Historienne du théâtre et anthropologue des représentations de l’Afrique et du monde noire dans les arts du spectacle, Sylvie Chalaye est aussi spécialiste des dramaturgies afro-contemporaines et s’intéresse aux esthétiques jazz, de la comédie musicale hollywoodienne aux expressions scéniques issues du hip-hop. Elle enseigne à la Sorbonne Nouvelle où elle co-dirige l’Institut de Recherche en Études Théâtrales et a créé en 2007 le laboratoire « Scènes francophones et écritures de l’altérité » (SeFeA) dont le programme est consacré aux dramaturgies traversées par l’histoire coloniale et interroge les esthétiques de l’altérité.

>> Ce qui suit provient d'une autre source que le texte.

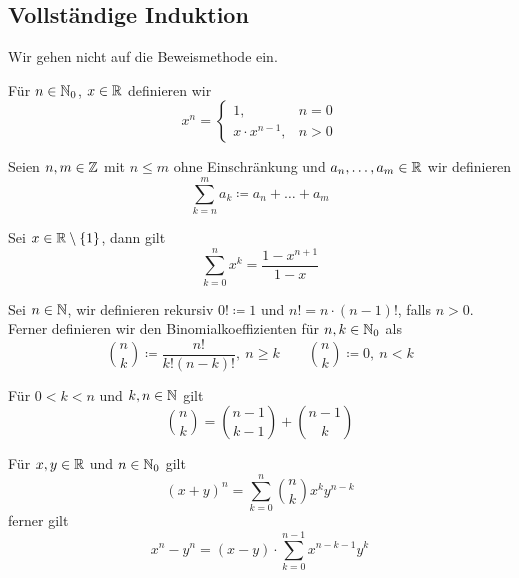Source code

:     \subsection{Vollständige Induktion} Wir gehen nicht auf die Beweismethode ein. 
    \begin{defn}
        Für $n\in \mathbb{N}_0$, $x\in \mathbb{R}$ definieren wir 
        \[
            x^n = \begin{cases}
                1, & n=0 \\ 
                x\cdot x^{n-1}, & n>0 
            \end{cases}
        \]
    \end{defn}
    \begin{defn}
        Seien $n,m\in \mathbb{Z}$ mit $n\le m$ ohne Einschränkung und $a_n,\ldots,a_m\in \mathbb{R}$ wir definieren 
        \[
        \sum_{k=n}^m a_k \coloneqq a_n+\ldots+a_m    
        \]
    \end{defn}
    \begin{lemma}
        Sei $x\in \mathbb{R}\setminus \{1\}$, dann gilt 
        \[
        \sum_{k=0}^n x^k = \frac{1-x^{n+1}}{1-x}    
        \]
    \end{lemma}
    \begin{defn}
        Sei $n\in \mathbb{N}$, wir definieren rekursiv $0!\coloneqq 1$ und $n! = n\cdot (n-1)!$, falls $n>0$. \\
        Ferner definieren wir den Binomialkoeffizienten für $n,k\in \mathbb{N}_0$ als
        \[
        \binom{n}{k} \coloneqq \frac{n!}{k!(n-k)!}, \ n\ge k \qquad \binom{n}{k} \coloneqq 0, \ n<k   
        \]
    \end{defn}
    \begin{lemma}
        Für $0<k<n$ und $k,n\in \mathbb{N}$ gilt 
        \[
        \binom{n}{k} = \binom{n-1}{k-1} + \binom{n-1}{k}    
        \]
    \end{lemma}
    \begin{lemma}
        Für $x,y\in \mathbb{R}$ und $n\in \mathbb{N}_0$ gilt
        \[
        (x+y)^n = \sum_{k=0}^n \binom{n}{k}x^k y^{n-k}    
        \]
        ferner gilt 
        \[
        x^n - y^n = (x-y)\cdot \sum_{k=0}^{n-1} x^{n-k-1}y^k    
        \]
    \end{lemma}
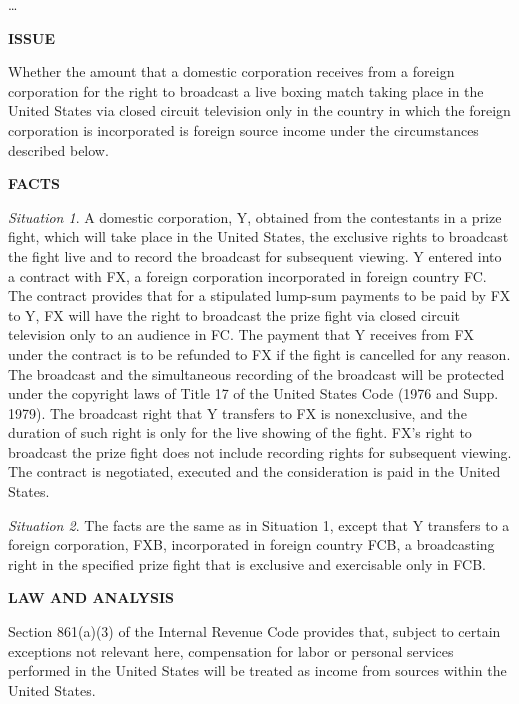 \begin{select}
\ldots
\begin{center}\textbf{ISSUE}
\end{center}
Whether the amount that a domestic corporation receives from a foreign corporation for the right to broadcast a live
boxing match taking place in the United States via closed circuit television only in the country in which the foreign
corporation is incorporated is foreign source income under the circumstances described below.

\begin{center}\textbf{FACTS}
\end{center}

\textit{Situation 1}. A domestic corporation, Y, obtained from the contestants in a prize fight, which will take place in the United States, the exclusive rights to broadcast the fight live and to record the broadcast for subsequent viewing. Y
entered into a contract with FX, a foreign corporation incorporated in foreign country FC. The contract provides that for a stipulated lump-sum payments to be paid by FX to Y, FX will have the right to broadcast the prize fight via closed
circuit television only to an audience in FC. The payment that Y receives from FX under the contract is to be refunded
to FX if the fight is cancelled for any reason. The broadcast and the simultaneous recording of the broadcast will be
protected under the copyright laws of Title 17 of the United States Code (1976 and Supp. 1979). The broadcast right that
Y transfers to FX is nonexclusive, and the duration of such right is only for the live showing of the fight. FX's right to
broadcast the prize fight does not include recording rights for subsequent viewing. The contract is negotiated, executed
and the consideration is paid in the United States.

\textit{Situation 2}. The facts are the same as in Situation 1, except that Y transfers to a foreign corporation, FXB, incorporated
in foreign country FCB, a broadcasting right in the specified prize fight that is exclusive and exercisable only in FCB.

\begin{center}\textbf{LAW AND ANALYSIS}
\end{center}

Section 861(a)(3) of the Internal Revenue Code provides that, subject to certain exceptions not relevant here,
compensation for labor or personal services performed in the United States will be treated as income from sources
within the United States.


\end{select}
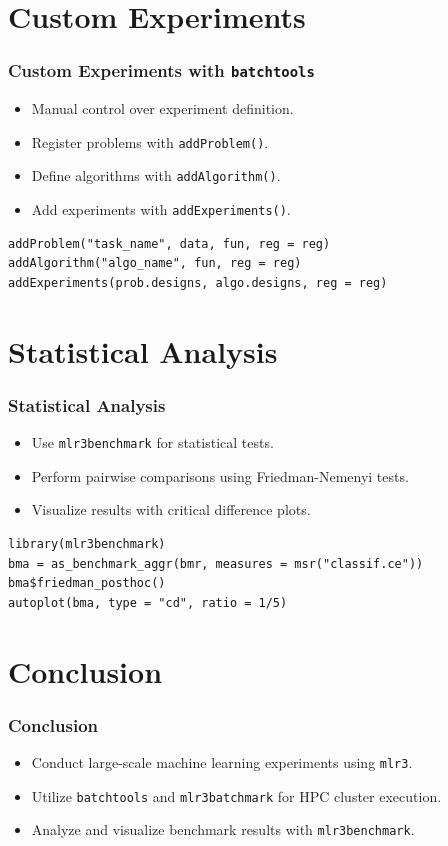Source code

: \documentclass{beamer}
\begin{document}
\section{Custom Experiments}
\begin{frame}[fragile]
\frametitle{Custom Experiments with \texttt{batchtools}}
\begin{itemize}
    \item Manual control over experiment definition.
    \item Register problems with \texttt{addProblem()}.
    \item Define algorithms with \texttt{addAlgorithm()}.
    \item Add experiments with \texttt{addExperiments()}.
\end{itemize}
\begin{verbatim}
addProblem("task_name", data, fun, reg = reg)
addAlgorithm("algo_name", fun, reg = reg)
addExperiments(prob.designs, algo.designs, reg = reg)
\end{verbatim}
\end{frame}

\section{Statistical Analysis}
\begin{frame}[fragile]
\frametitle{Statistical Analysis}
\begin{itemize}
    \item Use \texttt{mlr3benchmark} for statistical tests.
    \item Perform pairwise comparisons using Friedman-Nemenyi tests.
    \item Visualize results with critical difference plots.
\end{itemize}
\begin{verbatim}
library(mlr3benchmark)
bma = as_benchmark_aggr(bmr, measures = msr("classif.ce"))
bma$friedman_posthoc()
autoplot(bma, type = "cd", ratio = 1/5)
\end{verbatim}
\end{frame}

\section{Conclusion}
\begin{frame}
\frametitle{Conclusion}
\begin{itemize}
    \item Conduct large-scale machine learning experiments using \texttt{mlr3}.
    \item Utilize \texttt{batchtools} and \texttt{mlr3batchmark} for HPC cluster execution.
    \item Analyze and visualize benchmark results with \texttt{mlr3benchmark}.
\end{itemize}
\end{frame}
\end{document}
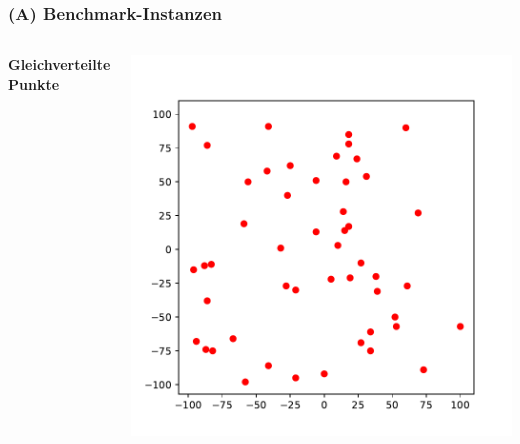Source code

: \documentclass[aspectratio=169]{beamer}
\begin{document}
\begin{frame}
	\frametitle{(A) Benchmark-Instanzen}
	\begin{columns}[c] %
	
	\textbf{Gleichverteilte Punkte}
	
	\includegraphics[scale=.5]{random_50.pdf}
	

	\end{columns}
	\end{frame}

\end{document}
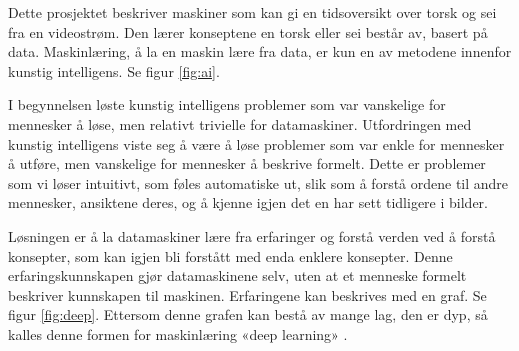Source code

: Dette prosjektet beskriver maskiner som kan gi en tidsoversikt over torsk og sei fra en videostrøm. Den lærer konseptene en torsk eller sei består av, basert på data. Maskinlæring, å la en maskin lære fra data, er kun en av metodene innenfor kunstig intelligens. Se figur \ref{fig:ai}. \cite{Canziani m.fl. 2017 s. 1}

I begynnelsen løste kunstig intelligens problemer som var vanskelige for mennesker å løse, men relativt trivielle for datamaskiner. Utfordringen med kunstig intelligens viste seg å være å løse problemer som var enkle for mennesker å utføre, men vanskelige for mennesker å beskrive formelt. Dette er problemer som vi løser intuitivt, som føles automatiske ut, slik som å forstå ordene til andre mennesker, ansiktene deres, og å kjenne igjen det en har sett tidligere i bilder. \cite{Goodfellow m.fl. 2016 s. 1}

Løsningen er å la datamaskiner lære fra erfaringer og forstå verden ved å forstå konsepter, som kan igjen bli forstått med enda enklere konsepter. Denne erfaringskunnskapen gjør datamaskinene selv, uten at et menneske formelt beskriver kunnskapen til maskinen. Erfaringene kan beskrives med en graf. Se figur \ref{fig:deep}. Ettersom denne grafen kan bestå av mange lag, den er dyp, så kalles denne formen for maskinlæring «deep learning» \cite{Goodfellow m.fl. 2016 s. 1}.



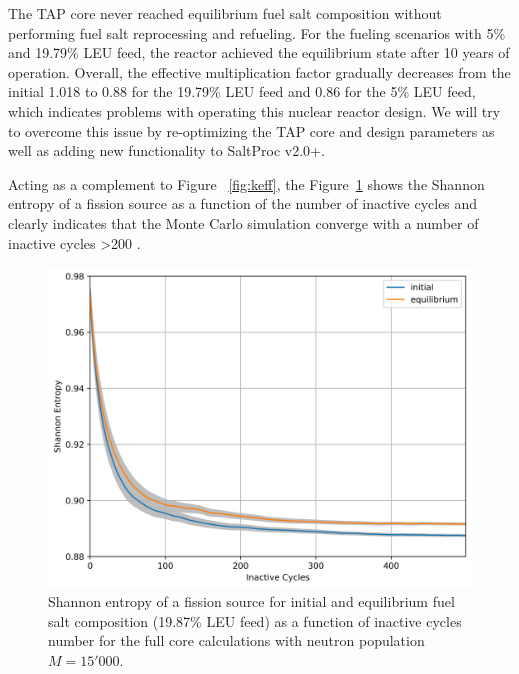 \documentclass[12pt]{article} %
\begin{document}
The \gls{TAP} core never reached equilibrium fuel salt composition without 
performing fuel salt reprocessing and refueling. For the fueling scenarios 
with 5\% and 19.79\% \gls{LEU} feed, the reactor achieved the equilibrium 
state after 10 years of operation. Overall, the effective multiplication 
factor gradually decreases from the initial 1.018 to 0.88 for the 19.79\% 
\gls{LEU} feed and 0.86 for the 5\% \gls{LEU} feed, which indicates 
problems with operating this nuclear reactor design. We will try to overcome 
this issue by re-optimizing the \gls{TAP} core and design parameters as well 
as adding new functionality to SaltProc v2.0+.

Acting as a complement to Figure ~\ref{fig:keff}, the Figure~\ref{fig:shannon} 
shows the Shannon entropy of a fission source as a function of the number of 
inactive cycles and clearly indicates that the Monte Carlo simulation 
converge with a number of inactive cycles >200 
\cite{brown_k-effective_2011-1}. 
\begin{figure}[htp!] %
  \centering
		  \includegraphics[width=\textwidth]{h_src.png}
	 \vspace{-0.35in}
  \caption{Shannon entropy of a fission source for initial and equilibrium 
  fuel salt composition (19.87\% \gls{LEU} feed) as a function of inactive 
  cycles number for the full core calculations with neutron population $M=15'000$.}
  \label{fig:shannon}
\end{figure}
\end{document}
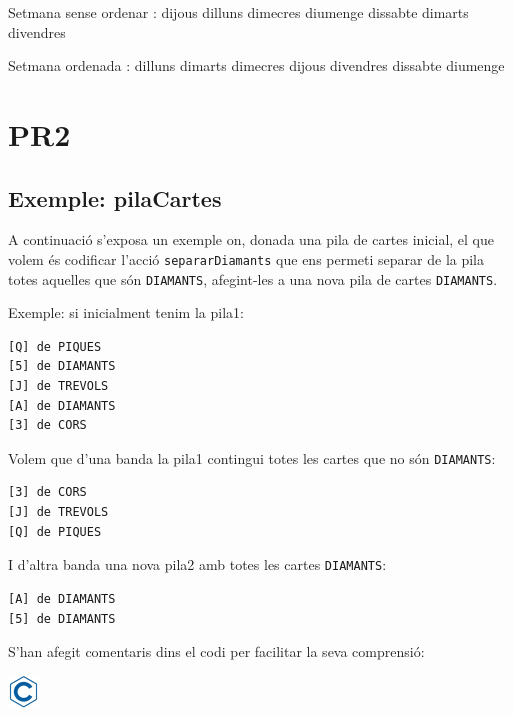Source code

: \documentclass[
]{book}
\newenvironment{Shaded}{\begin{snugshade}}{\end{snugshade}}
\newcommand{\NormalTok}[1]{#1}
\begin{document}
\begin{Shaded}
\begin{Highlighting}[]
\NormalTok{Setmana sense ordenar : }
\NormalTok{dijous}
\NormalTok{dilluns}
\NormalTok{dimecres}
\NormalTok{diumenge}
\NormalTok{dissabte}
\NormalTok{dimarts}
\NormalTok{divendres}

\NormalTok{Setmana ordenada : }
\NormalTok{dilluns}
\NormalTok{dimarts}
\NormalTok{dimecres}
\NormalTok{dijous}
\NormalTok{divendres}
\NormalTok{dissabte}
\NormalTok{diumenge}
\end{Highlighting}
\end{Shaded}

\hypertarget{pr2}{%
\chapter{PR2}\label{pr2}}

\hypertarget{exemple-pilacartes}{%
\section{Exemple: pilaCartes}\label{exemple-pilacartes}}

A continuació s'exposa un exemple on, donada una pila de cartes inicial, el que volem és codificar l'acció \texttt{separarDiamants} que ens permeti separar de la pila totes aquelles que són \texttt{DIAMANTS}, afegint-les a una nova pila de cartes \texttt{DIAMANTS}.

Exemple: si inicialment tenim la pila1:

\begin{verbatim}
[Q] de PIQUES
[5] de DIAMANTS
[J] de TREVOLS
[A] de DIAMANTS
[3] de CORS
\end{verbatim}

Volem que d'una banda la pila1 contingui totes les cartes que no són \texttt{DIAMANTS}:

\begin{verbatim}
[3] de CORS
[J] de TREVOLS
[Q] de PIQUES
\end{verbatim}

I d'altra banda una nova pila2 amb totes les cartes \texttt{DIAMANTS}:

\begin{verbatim}
[A] de DIAMANTS
[5] de DIAMANTS
\end{verbatim}

S'han afegit comentaris dins el codi per facilitar la seva comprensió:

\includegraphics{./img/c.png}
\end{document}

Elle a signé avec Pascal Blanchard La France noire (La Découverte, 2011) et participé à Exhibitions, l’invention du sauvage  chez Actes Sud, puis au volume Sexe, race et colonies : la domination des corps du XVe siècle à nos jours (La Découverte, 2018).  Elle a dirigé le volume Cultures noires : la scène et les images (Africultures, 2013), ainsi que Scènes et détours d’Afrique. Les aventures de la coopération théâtrale de Jean-Marie Serreau à Christian Schiaretti (Passage(s), 2022). Elle est également co-directrice scientifique de Sexualité, identité et corps colonisés (CNRS, 2019) et co-dirige la collection d’essais « Esthétiques jazz : la scène et les images » chez Passage(s). Son dernier ouvrage, Race et théâtre. Un impensé politique, paru chez Actes Sud en 2020 a remporté le prix André Malraux.

La conférence de Sylvie Chalaye sera précédée d’une introduction par Nathalie Delbard sur les questions juridiques et artistiques posées par les restes humains dans les musées.

Cet évènement est organisé par Ariane Martinez dans le cadre du séminaire de laboratoire : « Phénomènes / Freaks : une histoire artistique et sociale ».